*ASSIGNED TASK*. Every line below must be given again exactly.

Saved data entries
· · · ·

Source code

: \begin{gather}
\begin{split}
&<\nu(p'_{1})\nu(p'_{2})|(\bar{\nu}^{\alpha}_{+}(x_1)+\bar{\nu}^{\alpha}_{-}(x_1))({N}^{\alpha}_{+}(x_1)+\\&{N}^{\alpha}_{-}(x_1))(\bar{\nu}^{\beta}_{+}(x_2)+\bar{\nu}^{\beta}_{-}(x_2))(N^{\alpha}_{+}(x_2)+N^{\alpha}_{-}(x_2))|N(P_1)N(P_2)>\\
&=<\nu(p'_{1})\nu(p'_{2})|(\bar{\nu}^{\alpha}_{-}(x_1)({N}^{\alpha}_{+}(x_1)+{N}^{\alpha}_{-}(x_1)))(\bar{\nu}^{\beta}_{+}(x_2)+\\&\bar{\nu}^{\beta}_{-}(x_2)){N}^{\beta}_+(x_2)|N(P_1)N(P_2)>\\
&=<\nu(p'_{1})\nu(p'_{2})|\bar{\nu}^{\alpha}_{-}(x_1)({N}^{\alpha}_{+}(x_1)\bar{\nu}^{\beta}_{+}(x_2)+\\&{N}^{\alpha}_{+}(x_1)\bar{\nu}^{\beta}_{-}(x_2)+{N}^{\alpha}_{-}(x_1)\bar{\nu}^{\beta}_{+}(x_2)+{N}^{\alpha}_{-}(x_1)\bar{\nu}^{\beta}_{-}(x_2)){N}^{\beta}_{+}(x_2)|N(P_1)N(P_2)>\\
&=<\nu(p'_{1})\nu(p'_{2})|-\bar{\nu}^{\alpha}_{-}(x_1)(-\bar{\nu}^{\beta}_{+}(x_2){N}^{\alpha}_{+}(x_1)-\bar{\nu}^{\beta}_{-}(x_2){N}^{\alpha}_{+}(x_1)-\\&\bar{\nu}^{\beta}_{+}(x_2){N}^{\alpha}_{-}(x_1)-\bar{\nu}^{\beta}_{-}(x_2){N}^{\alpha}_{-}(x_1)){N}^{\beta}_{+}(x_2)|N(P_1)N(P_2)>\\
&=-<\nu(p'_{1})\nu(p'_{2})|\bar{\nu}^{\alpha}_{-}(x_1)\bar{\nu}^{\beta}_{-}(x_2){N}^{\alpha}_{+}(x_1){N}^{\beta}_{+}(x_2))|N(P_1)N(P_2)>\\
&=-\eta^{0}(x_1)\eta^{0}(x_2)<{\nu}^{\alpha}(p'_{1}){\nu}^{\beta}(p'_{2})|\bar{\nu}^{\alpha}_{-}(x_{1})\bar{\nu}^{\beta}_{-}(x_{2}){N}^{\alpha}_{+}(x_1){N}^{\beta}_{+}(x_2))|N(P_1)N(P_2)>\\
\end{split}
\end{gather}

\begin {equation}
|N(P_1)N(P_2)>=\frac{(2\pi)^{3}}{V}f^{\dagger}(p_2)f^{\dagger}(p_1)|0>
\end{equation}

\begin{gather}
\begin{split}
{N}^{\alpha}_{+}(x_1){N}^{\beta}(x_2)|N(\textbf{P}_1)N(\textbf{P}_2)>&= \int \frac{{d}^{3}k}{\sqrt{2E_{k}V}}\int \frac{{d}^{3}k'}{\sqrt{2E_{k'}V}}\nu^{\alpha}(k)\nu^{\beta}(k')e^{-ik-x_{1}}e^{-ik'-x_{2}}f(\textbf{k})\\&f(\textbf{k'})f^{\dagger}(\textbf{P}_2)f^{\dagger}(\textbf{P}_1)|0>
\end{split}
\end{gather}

· · · ·

*FINISHED TASK*.
Source code

: \begin{gather}
\begin{split}
&<\nu(p'_{1})\nu(p'_{2})|(\bar{\nu}^{\alpha}_{+}(x_1)+\bar{\nu}^{\alpha}_{-}(x_1))({N}^{\alpha}_{+}(x_1)+\\&{N}^{\alpha}_{-}(x_1))(\bar{\nu}^{\beta}_{+}(x_2)+\bar{\nu}^{\beta}_{-}(x_2))(N^{\alpha}_{+}(x_2)+N^{\alpha}_{-}(x_2))|N(P_1)N(P_2)>\\
&=<\nu(p'_{1})\nu(p'_{2})|(\bar{\nu}^{\alpha}_{-}(x_1)({N}^{\alpha}_{+}(x_1)+{N}^{\alpha}_{-}(x_1)))(\bar{\nu}^{\beta}_{+}(x_2)+\\&\bar{\nu}^{\beta}_{-}(x_2)){N}^{\beta}_+(x_2)|N(P_1)N(P_2)>\\
&=<\nu(p'_{1})\nu(p'_{2})|\bar{\nu}^{\alpha}_{-}(x_1)({N}^{\alpha}_{+}(x_1)\bar{\nu}^{\beta}_{+}(x_2)+\\&{N}^{\alpha}_{+}(x_1)\bar{\nu}^{\beta}_{-}(x_2)+{N}^{\alpha}_{-}(x_1)\bar{\nu}^{\beta}_{+}(x_2)+{N}^{\alpha}_{-}(x_1)\bar{\nu}^{\beta}_{-}(x_2)){N}^{\beta}_{+}(x_2)|N(P_1)N(P_2)>\\
&=<\nu(p'_{1})\nu(p'_{2})|-\bar{\nu}^{\alpha}_{-}(x_1)(-\bar{\nu}^{\beta}_{+}(x_2){N}^{\alpha}_{+}(x_1)-\bar{\nu}^{\beta}_{-}(x_2){N}^{\alpha}_{+}(x_1)-\\&\bar{\nu}^{\beta}_{+}(x_2){N}^{\alpha}_{-}(x_1)-\bar{\nu}^{\beta}_{-}(x_2){N}^{\alpha}_{-}(x_1)){N}^{\beta}_{+}(x_2)|N(P_1)N(P_2)>\\
&=-<\nu(p'_{1})\nu(p'_{2})|\bar{\nu}^{\alpha}_{-}(x_1)\bar{\nu}^{\beta}_{-}(x_2){N}^{\alpha}_{+}(x_1){N}^{\beta}_{+}(x_2))|N(P_1)N(P_2)>\\
&=-\eta^{0}(x_1)\eta^{0}(x_2)<{\nu}^{\alpha}(p'_{1}){\nu}^{\beta}(p'_{2})|\bar{\nu}^{\alpha}_{-}(x_{1})\bar{\nu}^{\beta}_{-}(x_{2}){N}^{\alpha}_{+}(x_1){N}^{\beta}_{+}(x_2))|N(P_1)N(P_2)>\\
\end{split}
\end{gather}

\begin {equation}
|N(P_1)N(P_2)>=\frac{(2\pi)^{3}}{V}f^{\dagger}(p_2)f^{\dagger}(p_1)|0>
\end{equation}

\begin{gather}
\begin{split}
{N}^{\alpha}_{+}(x_1){N}^{\beta}(x_2)|N(\textbf{P}_1)N(\textbf{P}_2)>&= \int \frac{{d}^{3}k}{\sqrt{2E_{k}V}}\int \frac{{d}^{3}k'}{\sqrt{2E_{k'}V}}\nu^{\alpha}(k)\nu^{\beta}(k')e^{-ik-x_{1}}e^{-ik'-x_{2}}f(\textbf{k})\\&f(\textbf{k'})f^{\dagger}(\textbf{P}_2)f^{\dagger}(\textbf{P}_1)|0>
\end{split}
\end{gather}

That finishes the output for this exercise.